The new first minister has already created a controversial role for MSP Jamie Hepburn, as the new minister for independence.

Hepburn is no stranger to controversy as he led the opposition to the SNP’s change to a pro-NATO policy in 2012. At that time, Hepburn said: ‘Even if it were possible to remove nuclear weapons from Scotland but remain in Nato, where is the morality in seeking to rid Scotland of nukes but shelter under NATO's nuclear umbrella? Do we consider such weapons immoral only if they are based in Scotland, or are they wrong wherever they may be?’

Jamie Hepburn has still to reveal if he maintains that view.

The question remains over whether the SNP can continue to function effectively and press for disarmament in both the UK and Scottish parliaments with their entirely differing cultures and agenda.

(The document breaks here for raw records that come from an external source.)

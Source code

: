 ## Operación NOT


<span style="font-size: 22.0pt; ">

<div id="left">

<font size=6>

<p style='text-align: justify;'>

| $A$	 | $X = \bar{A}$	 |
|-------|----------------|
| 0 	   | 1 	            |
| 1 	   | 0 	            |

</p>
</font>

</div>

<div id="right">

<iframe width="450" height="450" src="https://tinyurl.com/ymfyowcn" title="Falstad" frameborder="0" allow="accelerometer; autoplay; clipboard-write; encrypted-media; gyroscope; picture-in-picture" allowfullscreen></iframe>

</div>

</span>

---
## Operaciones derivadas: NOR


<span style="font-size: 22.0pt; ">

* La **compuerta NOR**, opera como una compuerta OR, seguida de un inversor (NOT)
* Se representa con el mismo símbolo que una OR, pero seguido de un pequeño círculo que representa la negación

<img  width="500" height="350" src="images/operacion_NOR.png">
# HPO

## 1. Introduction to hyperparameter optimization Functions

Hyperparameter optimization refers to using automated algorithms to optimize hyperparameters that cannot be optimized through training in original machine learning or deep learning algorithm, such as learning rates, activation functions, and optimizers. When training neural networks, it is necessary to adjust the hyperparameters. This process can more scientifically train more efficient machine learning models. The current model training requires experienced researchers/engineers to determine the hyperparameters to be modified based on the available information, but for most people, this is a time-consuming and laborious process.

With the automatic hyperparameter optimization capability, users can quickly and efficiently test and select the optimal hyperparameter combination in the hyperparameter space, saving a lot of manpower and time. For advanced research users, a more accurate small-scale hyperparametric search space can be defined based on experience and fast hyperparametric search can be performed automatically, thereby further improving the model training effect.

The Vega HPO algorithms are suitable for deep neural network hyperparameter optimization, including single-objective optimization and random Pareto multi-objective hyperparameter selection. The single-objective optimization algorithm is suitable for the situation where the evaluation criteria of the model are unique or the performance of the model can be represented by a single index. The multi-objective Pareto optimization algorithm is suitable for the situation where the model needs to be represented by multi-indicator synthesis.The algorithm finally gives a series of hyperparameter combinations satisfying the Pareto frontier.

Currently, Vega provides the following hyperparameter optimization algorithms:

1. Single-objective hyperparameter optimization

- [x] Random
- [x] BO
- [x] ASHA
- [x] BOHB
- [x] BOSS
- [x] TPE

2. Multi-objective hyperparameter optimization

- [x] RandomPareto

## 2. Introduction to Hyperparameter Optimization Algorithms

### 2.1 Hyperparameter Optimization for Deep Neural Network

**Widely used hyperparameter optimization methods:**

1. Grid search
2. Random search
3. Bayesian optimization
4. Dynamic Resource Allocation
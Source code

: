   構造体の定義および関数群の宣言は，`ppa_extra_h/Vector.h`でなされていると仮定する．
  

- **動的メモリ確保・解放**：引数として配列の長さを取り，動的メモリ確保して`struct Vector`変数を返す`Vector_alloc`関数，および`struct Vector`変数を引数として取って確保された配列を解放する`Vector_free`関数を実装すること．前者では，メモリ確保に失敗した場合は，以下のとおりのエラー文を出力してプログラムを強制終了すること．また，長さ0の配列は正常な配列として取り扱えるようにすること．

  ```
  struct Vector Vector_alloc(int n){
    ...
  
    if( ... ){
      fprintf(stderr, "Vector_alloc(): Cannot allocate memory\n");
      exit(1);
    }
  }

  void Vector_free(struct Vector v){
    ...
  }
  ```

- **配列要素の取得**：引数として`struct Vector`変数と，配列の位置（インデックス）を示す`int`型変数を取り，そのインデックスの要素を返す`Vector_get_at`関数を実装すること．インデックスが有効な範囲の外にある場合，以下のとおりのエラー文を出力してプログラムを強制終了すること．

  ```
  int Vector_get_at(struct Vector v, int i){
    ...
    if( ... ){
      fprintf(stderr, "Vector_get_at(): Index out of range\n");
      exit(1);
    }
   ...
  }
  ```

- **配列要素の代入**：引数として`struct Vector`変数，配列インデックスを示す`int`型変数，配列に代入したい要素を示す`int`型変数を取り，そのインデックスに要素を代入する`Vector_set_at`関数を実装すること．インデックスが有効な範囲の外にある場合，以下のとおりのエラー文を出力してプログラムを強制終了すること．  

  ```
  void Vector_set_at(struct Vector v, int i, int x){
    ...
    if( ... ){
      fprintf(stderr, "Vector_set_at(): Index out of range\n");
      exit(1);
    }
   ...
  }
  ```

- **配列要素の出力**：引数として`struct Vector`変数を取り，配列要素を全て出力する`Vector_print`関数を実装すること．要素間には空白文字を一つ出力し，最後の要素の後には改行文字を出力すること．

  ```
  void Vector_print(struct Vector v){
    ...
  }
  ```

It is interesting to note that, in Scotland, while many of us feel that the debate on progressive politics has slid backwards since the days before the independence referendum – and that much of the energy and appetite for something better and fairer is diminished, on a recent visit to the Scottish parliament, an Irish senator commented that Scotland is a place where serious debate and discussion on questions of our common security and the necessary actions for the planet are taking place.

We hope that Humza Yousaf can ensure that this happens.